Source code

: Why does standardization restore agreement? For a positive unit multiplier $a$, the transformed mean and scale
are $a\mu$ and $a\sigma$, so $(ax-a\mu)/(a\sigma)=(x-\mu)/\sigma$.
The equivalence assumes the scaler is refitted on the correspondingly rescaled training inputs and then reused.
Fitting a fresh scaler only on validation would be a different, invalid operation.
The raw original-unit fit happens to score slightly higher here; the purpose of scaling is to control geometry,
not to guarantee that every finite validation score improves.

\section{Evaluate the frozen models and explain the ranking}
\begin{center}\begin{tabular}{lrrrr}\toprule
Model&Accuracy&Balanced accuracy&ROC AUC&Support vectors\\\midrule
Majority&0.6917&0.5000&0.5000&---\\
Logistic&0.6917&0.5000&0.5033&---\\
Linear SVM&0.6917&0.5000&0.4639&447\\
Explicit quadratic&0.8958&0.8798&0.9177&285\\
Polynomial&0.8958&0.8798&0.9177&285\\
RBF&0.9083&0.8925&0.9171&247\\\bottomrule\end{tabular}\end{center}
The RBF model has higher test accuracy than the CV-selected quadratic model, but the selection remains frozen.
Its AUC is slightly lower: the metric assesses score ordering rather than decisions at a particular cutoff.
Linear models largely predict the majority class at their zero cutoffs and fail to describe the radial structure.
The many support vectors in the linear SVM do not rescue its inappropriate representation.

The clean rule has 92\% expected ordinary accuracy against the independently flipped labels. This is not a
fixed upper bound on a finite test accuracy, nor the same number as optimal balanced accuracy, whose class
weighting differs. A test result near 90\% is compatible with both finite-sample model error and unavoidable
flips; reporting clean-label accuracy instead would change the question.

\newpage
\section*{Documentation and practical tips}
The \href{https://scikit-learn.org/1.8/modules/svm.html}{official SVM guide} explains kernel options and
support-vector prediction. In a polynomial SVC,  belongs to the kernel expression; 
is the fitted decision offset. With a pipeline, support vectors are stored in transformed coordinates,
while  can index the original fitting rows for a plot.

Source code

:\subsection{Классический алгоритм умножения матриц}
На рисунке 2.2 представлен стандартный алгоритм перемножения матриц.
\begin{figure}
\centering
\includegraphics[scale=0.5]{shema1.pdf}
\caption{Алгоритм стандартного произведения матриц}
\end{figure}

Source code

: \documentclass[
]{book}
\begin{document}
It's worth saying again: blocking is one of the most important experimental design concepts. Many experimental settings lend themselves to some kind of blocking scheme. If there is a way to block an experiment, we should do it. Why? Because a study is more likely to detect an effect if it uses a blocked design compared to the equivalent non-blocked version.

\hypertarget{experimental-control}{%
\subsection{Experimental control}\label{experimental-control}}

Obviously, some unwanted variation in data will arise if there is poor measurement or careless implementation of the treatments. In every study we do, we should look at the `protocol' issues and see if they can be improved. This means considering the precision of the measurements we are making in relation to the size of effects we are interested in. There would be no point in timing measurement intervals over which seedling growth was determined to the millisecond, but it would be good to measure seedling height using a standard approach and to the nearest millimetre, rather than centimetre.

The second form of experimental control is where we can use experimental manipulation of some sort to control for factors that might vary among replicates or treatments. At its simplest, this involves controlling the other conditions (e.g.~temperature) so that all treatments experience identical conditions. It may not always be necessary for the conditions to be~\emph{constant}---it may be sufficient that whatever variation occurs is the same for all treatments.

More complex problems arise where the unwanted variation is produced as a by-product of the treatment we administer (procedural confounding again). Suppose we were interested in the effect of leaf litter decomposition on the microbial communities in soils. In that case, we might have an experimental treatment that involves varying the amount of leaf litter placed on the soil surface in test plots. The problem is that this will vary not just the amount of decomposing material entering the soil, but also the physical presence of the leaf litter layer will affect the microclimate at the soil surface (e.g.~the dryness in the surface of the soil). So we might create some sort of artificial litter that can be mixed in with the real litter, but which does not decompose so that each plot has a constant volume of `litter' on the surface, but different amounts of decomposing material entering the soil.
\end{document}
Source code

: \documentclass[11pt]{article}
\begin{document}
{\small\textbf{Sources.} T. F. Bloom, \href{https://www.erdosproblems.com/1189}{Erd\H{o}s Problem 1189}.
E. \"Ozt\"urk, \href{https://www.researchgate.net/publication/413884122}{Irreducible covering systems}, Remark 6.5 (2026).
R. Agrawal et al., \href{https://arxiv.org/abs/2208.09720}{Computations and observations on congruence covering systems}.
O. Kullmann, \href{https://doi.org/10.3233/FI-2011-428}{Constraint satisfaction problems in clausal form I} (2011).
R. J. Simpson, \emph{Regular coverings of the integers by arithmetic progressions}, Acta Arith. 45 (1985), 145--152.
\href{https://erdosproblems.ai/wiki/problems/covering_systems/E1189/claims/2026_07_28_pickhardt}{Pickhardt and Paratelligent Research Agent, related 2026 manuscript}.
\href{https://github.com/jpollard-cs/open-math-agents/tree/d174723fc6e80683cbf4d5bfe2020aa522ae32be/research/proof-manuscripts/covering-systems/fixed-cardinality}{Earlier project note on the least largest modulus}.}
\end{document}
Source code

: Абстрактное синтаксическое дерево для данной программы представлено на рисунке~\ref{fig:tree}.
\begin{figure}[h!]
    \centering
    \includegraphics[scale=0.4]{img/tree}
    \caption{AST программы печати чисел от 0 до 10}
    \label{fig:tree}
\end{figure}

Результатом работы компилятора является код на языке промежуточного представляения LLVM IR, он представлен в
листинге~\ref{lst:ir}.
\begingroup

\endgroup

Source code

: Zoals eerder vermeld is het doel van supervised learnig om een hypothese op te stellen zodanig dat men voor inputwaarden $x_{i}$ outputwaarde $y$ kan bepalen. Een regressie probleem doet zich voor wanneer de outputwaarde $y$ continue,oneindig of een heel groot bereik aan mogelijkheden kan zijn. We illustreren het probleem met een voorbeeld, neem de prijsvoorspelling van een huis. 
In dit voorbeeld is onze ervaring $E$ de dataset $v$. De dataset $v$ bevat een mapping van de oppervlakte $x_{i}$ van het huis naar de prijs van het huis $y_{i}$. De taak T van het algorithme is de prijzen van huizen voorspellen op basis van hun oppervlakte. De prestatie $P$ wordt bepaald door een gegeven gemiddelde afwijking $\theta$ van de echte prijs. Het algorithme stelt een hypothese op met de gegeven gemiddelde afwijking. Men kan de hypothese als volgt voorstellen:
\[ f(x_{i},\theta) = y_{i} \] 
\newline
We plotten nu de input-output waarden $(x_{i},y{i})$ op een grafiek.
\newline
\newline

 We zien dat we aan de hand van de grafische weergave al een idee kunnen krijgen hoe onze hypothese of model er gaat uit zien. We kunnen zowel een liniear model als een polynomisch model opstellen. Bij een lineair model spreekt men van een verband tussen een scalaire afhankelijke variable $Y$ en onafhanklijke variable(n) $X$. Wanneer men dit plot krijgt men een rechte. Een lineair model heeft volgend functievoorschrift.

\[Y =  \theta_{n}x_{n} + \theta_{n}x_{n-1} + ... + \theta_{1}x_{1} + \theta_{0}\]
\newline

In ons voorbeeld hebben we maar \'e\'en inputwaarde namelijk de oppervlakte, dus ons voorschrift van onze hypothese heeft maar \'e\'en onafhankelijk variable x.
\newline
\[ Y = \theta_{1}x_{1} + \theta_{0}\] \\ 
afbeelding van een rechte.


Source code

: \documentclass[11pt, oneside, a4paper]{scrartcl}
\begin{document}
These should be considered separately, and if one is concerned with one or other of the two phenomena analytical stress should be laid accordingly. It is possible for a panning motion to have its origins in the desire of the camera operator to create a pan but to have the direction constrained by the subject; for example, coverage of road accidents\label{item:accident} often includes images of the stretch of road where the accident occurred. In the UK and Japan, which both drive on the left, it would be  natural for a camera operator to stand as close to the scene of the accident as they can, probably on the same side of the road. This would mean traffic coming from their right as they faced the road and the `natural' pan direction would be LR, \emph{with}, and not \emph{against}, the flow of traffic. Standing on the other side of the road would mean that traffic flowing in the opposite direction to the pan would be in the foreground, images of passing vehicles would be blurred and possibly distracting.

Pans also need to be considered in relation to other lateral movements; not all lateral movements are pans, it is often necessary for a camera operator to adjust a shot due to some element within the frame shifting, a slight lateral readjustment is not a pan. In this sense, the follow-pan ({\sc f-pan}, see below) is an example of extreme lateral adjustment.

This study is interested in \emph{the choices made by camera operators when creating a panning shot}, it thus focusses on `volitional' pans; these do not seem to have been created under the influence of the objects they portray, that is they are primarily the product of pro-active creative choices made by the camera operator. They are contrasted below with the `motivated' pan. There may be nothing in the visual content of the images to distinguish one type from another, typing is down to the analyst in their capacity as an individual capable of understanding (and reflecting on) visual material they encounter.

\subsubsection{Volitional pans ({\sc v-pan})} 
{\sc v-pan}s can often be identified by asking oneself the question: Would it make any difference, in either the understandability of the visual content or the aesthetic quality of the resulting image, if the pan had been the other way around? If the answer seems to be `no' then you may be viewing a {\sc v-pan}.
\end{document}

****

- WORK TO COMPLETE -
Every line of the entries above that includes "study" should be copied.

- RESULT OF THIS EXERCISE -
It's worth saying again: blocking is one of the most important experimental design concepts. Many experimental settings lend themselves to some kind of blocking scheme. If there is a way to block an experiment, we should do it. Why? Because a study is more likely to detect an effect if it uses a blocked design compared to the equivalent non-blocked version.
Obviously, some unwanted variation in data will arise if there is poor measurement or careless implementation of the treatments. In every study we do, we should look at the `protocol' issues and see if they can be improved. This means considering the precision of the measurements we are making in relation to the size of effects we are interested in. There would be no point in timing measurement intervals over which seedling growth was determined to the millisecond, but it would be good to measure seedling height using a standard approach and to the nearest millimetre, rather than centimetre.
This study is interested in \emph{the choices made by camera operators when creating a panning shot}, it thus focusses on `volitional' pans; these do not seem to have been created under the influence of the objects they portray, that is they are primarily the product of pro-active creative choices made by the camera operator. They are contrasted below with the `motivated' pan. There may be nothing in the visual content of the images to distinguish one type from another, typing is down to the analyst in their capacity as an individual capable of understanding (and reflecting on) visual material they encounter.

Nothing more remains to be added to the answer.